The answer should match the entries below word for word, minus their pictures.

[Extracted records]
== Segment start ==
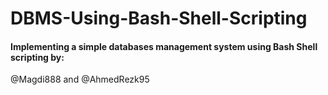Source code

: # DBMS-Using-Bash-Shell-Scripting #
#### Implementing a simple databases management system using Bash Shell scripting by:
@Magdi888 and @AhmedRezk95
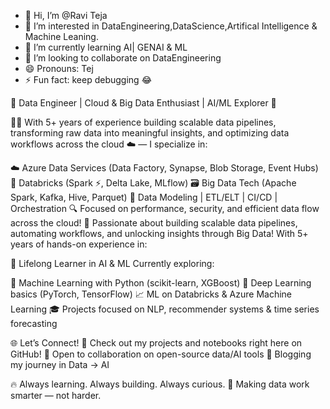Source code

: - 👋 Hi, I’m @Ravi Teja
- 👀 I’m interested in DataEngineering,DataScience,Artifical Intelligence & Machine Leaning.
- 🌱 I’m currently learning AI| GENAI & ML
- 💞️ I’m looking to collaborate on DataEngineering
- 😄 Pronouns: Tej
- ⚡ Fun fact: keep debugging 😂  
  
🚀 Data Engineer | Cloud & Big Data Enthusiast | AI/ML Explorer 🤖

👨‍💻 With 5+ years of experience building scalable data pipelines, transforming raw data into meaningful insights, and optimizing data workflows across the cloud ☁️ 
— I specialize in:

☁️ Azure Data Services (Data Factory, Synapse, Blob Storage, Event Hubs)
🧠 Databricks (Spark ⚡, Delta Lake, MLflow)
🗃️ Big Data Tech (Apache Spark, Kafka, Hive, Parquet)
🧩 Data Modeling | ETL/ELT | CI/CD | Orchestration
🔍 Focused on performance, security, and efficient data flow across the cloud!
🚀 Passionate about building scalable data pipelines, automating workflows, and unlocking insights through Big Data! With 5+ years of hands-on experience in:

🧠 Lifelong Learner in AI & ML
Currently exploring:

🤖 Machine Learning with Python (scikit-learn, XGBoost)
🧠 Deep Learning basics (PyTorch, TensorFlow)
📈 ML on Databricks & Azure Machine Learning
🎓 Projects focused on NLP, recommender systems & time series forecasting


🌐 Let’s Connect!
📂 Check out my projects and notebooks right here on GitHub!
💬 Open to collaboration on open-source data/AI tools
📝 Blogging my journey in Data → AI

🔥 Always learning. Always building. Always curious.
🎯 Making data work smarter — not harder.

<!---
kptej/kptej is a ✨ special ✨ repository because its `README.md` (this file) appears on your GitHub profile.
You can click the Preview link to take a look at your changes.
--->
== Segment end ==
» **Exercise response**
Source code

: # DBMS-Using-Bash-Shell-Scripting #
#### Implementing a simple databases management system using Bash Shell scripting by:
@Magdi888 and @AhmedRezk95
Source code

: - 👋 Hi, I’m @Ravi Teja
- 👀 I’m interested in DataEngineering,DataScience,Artifical Intelligence & Machine Leaning.
- 🌱 I’m currently learning AI| GENAI & ML
- 💞️ I’m looking to collaborate on DataEngineering
- 😄 Pronouns: Tej
- ⚡ Fun fact: keep debugging 😂  
  
🚀 Data Engineer | Cloud & Big Data Enthusiast | AI/ML Explorer 🤖

👨‍💻 With 5+ years of experience building scalable data pipelines, transforming raw data into meaningful insights, and optimizing data workflows across the cloud ☁️ 
— I specialize in:

☁️ Azure Data Services (Data Factory, Synapse, Blob Storage, Event Hubs)
🧠 Databricks (Spark ⚡, Delta Lake, MLflow)
🗃️ Big Data Tech (Apache Spark, Kafka, Hive, Parquet)
🧩 Data Modeling | ETL/ELT | CI/CD | Orchestration
🔍 Focused on performance, security, and efficient data flow across the cloud!
🚀 Passionate about building scalable data pipelines, automating workflows, and unlocking insights through Big Data! With 5+ years of hands-on experience in:

🧠 Lifelong Learner in AI & ML
Currently exploring:

🤖 Machine Learning with Python (scikit-learn, XGBoost)
🧠 Deep Learning basics (PyTorch, TensorFlow)
📈 ML on Databricks & Azure Machine Learning
🎓 Projects focused on NLP, recommender systems & time series forecasting


🌐 Let’s Connect!
📂 Check out my projects and notebooks right here on GitHub!
💬 Open to collaboration on open-source data/AI tools
📝 Blogging my journey in Data → AI

🔥 Always learning. Always building. Always curious.
🎯 Making data work smarter — not harder.

<!---
kptej/kptej is a ✨ special ✨ repository because its `README.md` (this file) appears on your GitHub profile.
You can click the Preview link to take a look at your changes.
--->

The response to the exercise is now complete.